Supplied material -
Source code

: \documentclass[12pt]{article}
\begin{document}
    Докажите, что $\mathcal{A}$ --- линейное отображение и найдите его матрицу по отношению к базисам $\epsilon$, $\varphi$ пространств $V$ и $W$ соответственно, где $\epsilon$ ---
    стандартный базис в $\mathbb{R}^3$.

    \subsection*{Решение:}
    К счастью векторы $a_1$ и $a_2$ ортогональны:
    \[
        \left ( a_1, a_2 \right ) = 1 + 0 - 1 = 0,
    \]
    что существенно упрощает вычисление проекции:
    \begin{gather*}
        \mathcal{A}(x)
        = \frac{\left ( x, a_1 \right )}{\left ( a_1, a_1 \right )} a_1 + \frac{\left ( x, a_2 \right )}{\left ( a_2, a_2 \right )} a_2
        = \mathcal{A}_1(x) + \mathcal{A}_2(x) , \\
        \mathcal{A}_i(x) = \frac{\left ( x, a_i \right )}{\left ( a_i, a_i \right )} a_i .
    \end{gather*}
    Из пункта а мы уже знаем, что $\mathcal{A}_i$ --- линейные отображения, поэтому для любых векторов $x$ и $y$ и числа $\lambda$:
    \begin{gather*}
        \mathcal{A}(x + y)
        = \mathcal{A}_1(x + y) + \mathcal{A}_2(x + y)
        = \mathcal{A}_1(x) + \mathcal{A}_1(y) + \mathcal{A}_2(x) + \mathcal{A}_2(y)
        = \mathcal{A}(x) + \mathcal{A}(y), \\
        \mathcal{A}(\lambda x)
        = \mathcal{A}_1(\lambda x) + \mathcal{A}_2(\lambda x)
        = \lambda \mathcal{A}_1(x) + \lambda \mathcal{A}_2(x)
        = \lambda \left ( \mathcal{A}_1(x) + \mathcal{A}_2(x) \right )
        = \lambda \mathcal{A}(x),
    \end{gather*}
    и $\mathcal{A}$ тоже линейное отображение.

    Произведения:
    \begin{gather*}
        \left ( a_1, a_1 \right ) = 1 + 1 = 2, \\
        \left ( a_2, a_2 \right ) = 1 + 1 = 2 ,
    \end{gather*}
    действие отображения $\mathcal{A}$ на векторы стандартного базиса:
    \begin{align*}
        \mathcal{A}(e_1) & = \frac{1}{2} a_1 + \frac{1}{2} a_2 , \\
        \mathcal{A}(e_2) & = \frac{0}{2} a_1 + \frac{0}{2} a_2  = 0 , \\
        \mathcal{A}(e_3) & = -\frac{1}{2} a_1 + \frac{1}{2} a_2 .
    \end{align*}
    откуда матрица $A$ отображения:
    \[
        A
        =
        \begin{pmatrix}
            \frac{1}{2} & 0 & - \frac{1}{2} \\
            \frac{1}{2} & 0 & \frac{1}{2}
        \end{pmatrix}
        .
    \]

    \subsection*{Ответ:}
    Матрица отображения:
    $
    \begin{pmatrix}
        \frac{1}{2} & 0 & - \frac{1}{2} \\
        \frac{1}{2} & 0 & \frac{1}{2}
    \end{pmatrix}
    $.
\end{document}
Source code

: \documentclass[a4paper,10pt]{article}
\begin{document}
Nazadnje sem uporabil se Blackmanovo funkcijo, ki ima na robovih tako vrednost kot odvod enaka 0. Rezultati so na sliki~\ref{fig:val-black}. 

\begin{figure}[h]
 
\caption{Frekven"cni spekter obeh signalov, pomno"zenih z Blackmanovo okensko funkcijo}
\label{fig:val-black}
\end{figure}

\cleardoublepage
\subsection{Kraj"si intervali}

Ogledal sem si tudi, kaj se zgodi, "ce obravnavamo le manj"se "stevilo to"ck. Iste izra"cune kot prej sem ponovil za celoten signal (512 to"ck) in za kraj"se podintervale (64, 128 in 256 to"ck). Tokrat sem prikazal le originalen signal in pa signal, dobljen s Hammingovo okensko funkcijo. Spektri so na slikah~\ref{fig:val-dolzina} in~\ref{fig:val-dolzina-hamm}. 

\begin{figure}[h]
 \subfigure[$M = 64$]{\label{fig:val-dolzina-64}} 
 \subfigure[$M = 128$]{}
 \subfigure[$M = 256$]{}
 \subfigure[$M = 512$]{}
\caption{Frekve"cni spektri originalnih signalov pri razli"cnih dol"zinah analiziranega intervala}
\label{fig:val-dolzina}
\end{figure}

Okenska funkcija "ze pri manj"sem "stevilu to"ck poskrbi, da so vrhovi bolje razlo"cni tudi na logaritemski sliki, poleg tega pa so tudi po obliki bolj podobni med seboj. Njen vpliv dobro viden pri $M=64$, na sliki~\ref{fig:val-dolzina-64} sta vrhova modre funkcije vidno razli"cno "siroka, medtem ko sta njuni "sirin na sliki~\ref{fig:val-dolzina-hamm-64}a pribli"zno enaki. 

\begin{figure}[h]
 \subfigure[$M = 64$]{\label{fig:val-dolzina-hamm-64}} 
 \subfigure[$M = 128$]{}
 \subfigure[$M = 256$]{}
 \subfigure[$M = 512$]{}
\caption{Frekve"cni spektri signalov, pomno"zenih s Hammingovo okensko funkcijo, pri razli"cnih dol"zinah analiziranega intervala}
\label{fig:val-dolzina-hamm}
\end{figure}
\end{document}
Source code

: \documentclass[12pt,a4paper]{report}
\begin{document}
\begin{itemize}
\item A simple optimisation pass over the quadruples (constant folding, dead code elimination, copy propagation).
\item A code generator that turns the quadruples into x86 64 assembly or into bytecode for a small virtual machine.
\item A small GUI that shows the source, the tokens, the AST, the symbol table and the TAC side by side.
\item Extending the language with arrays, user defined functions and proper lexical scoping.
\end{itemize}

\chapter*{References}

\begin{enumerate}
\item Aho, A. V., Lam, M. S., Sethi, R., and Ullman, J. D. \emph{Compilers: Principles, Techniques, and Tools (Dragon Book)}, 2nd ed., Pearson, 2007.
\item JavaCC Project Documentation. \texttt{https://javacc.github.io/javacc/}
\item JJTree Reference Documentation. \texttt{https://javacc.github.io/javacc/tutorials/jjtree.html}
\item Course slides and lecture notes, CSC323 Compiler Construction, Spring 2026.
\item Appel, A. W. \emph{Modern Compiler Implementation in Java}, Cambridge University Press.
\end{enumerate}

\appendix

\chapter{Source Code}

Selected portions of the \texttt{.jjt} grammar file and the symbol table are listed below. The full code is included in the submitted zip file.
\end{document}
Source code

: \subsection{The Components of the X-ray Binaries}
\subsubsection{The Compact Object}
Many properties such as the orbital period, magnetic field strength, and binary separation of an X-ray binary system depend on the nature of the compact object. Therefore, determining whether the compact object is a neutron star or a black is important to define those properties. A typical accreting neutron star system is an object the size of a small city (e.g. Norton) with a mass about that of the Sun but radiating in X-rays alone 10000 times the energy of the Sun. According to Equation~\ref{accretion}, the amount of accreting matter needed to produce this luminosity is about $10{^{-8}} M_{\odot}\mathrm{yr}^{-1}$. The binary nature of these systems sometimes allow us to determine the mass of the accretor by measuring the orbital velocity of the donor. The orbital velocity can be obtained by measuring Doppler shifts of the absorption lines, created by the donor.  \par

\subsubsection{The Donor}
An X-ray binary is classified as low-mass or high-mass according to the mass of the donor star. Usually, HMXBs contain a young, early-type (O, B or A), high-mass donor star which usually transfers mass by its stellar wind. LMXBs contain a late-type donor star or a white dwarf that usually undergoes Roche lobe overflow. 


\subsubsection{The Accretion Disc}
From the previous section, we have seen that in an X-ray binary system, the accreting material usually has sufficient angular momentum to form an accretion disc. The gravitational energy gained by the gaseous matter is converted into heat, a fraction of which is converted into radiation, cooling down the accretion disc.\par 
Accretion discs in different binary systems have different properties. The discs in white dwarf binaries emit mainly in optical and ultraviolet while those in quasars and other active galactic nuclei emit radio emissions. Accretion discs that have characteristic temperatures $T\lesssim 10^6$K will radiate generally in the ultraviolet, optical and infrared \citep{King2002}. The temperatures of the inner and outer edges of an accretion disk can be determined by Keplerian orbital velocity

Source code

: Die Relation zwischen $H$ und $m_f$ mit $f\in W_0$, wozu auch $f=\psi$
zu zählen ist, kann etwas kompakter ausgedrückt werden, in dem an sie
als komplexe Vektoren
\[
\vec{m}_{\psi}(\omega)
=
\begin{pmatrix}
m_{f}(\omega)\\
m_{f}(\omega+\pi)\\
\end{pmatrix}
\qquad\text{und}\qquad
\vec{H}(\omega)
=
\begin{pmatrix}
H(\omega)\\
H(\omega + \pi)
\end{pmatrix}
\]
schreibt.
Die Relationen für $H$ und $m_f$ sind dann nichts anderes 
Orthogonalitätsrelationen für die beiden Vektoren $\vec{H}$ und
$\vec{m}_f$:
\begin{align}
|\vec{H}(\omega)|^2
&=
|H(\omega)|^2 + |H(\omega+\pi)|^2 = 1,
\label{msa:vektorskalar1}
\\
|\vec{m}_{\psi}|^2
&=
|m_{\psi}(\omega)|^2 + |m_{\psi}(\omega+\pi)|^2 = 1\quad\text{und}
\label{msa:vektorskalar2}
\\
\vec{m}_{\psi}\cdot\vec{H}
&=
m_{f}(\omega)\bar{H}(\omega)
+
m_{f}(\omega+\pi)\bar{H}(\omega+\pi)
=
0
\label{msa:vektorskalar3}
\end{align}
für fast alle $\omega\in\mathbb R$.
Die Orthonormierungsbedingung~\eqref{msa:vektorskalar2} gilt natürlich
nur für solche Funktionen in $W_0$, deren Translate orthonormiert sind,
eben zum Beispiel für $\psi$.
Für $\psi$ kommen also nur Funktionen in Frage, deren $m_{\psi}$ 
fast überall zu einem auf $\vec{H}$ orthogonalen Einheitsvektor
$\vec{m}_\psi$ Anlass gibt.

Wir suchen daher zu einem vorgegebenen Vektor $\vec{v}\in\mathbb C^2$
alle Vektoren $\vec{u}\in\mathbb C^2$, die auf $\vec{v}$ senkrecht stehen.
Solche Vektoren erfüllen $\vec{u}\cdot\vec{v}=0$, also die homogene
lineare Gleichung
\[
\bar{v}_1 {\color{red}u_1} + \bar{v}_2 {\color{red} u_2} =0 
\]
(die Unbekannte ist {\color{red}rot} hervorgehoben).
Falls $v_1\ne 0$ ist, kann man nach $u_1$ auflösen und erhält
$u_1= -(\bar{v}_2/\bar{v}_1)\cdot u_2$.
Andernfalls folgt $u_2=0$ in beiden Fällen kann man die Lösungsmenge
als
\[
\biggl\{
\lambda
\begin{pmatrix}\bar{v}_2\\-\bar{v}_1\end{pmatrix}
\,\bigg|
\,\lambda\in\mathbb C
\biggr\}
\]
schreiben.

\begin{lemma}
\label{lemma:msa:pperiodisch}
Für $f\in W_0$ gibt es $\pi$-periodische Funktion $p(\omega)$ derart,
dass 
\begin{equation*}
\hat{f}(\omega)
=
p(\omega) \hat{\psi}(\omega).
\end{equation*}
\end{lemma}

What is being asked -
Gather each line of the records holding the string "usually".

Written solution -
An X-ray binary is classified as low-mass or high-mass according to the mass of the donor star. Usually, HMXBs contain a young, early-type (O, B or A), high-mass donor star which usually transfers mass by its stellar wind. LMXBs contain a late-type donor star or a white dwarf that usually undergoes Roche lobe overflow. 
From the previous section, we have seen that in an X-ray binary system, the accreting material usually has sufficient angular momentum to form an accretion disc. The gravitational energy gained by the gaseous matter is converted into heat, a fraction of which is converted into radiation, cooling down the accretion disc.\par 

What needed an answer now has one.